** Exercise input **
▬▬▬▬▬▬

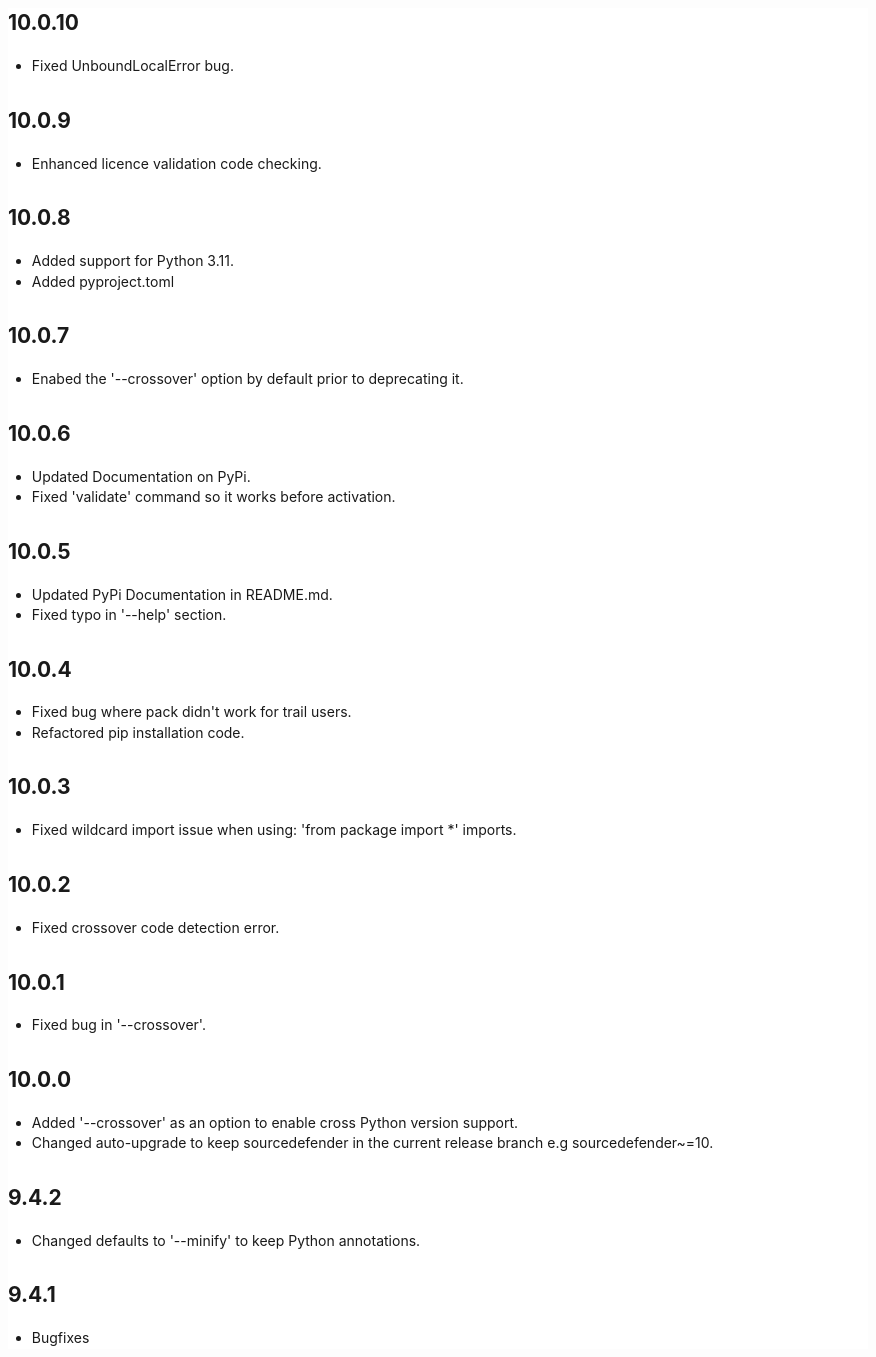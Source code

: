 ## 10.0.10
- Fixed UnboundLocalError bug.

## 10.0.9
- Enhanced licence validation code checking.

## 10.0.8
- Added support for Python 3.11.
- Added pyproject.toml

## 10.0.7
- Enabed the '--crossover' option by default prior to deprecating it.

## 10.0.6
- Updated Documentation on PyPi.
- Fixed 'validate' command so it works before activation.

## 10.0.5
- Updated PyPi Documentation in README.md.
- Fixed typo in '--help' section.

## 10.0.4
- Fixed bug where pack didn't work for trail users.
- Refactored pip installation code.

## 10.0.3
- Fixed wildcard import issue when using: 'from package import *' imports.

## 10.0.2
- Fixed crossover code detection error.

## 10.0.1
- Fixed bug in '--crossover'.

## 10.0.0
- Added '--crossover' as an option to enable cross Python version support.
- Changed auto-upgrade to keep sourcedefender in the current release branch e.g sourcedefender~=10.

## 9.4.2
- Changed defaults to '--minify' to keep Python annotations.

## 9.4.1
- Bugfixes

▬▬▬▬▬▬

** Assigned task **
Output all of the data word for word, excluding any pictures.

** Answer below **
Source code

: ## 10.0.10
- Fixed UnboundLocalError bug.

## 10.0.9
- Enhanced licence validation code checking.

## 10.0.8
- Added support for Python 3.11.
- Added pyproject.toml

## 10.0.7
- Enabed the '--crossover' option by default prior to deprecating it.

## 10.0.6
- Updated Documentation on PyPi.
- Fixed 'validate' command so it works before activation.

## 10.0.5
- Updated PyPi Documentation in README.md.
- Fixed typo in '--help' section.

## 10.0.4
- Fixed bug where pack didn't work for trail users.
- Refactored pip installation code.

## 10.0.3
- Fixed wildcard import issue when using: 'from package import *' imports.

## 10.0.2
- Fixed crossover code detection error.

## 10.0.1
- Fixed bug in '--crossover'.

## 10.0.0
- Added '--crossover' as an option to enable cross Python version support.
- Changed auto-upgrade to keep sourcedefender in the current release branch e.g sourcedefender~=10.

## 9.4.2
- Changed defaults to '--minify' to keep Python annotations.

## 9.4.1
- Bugfixes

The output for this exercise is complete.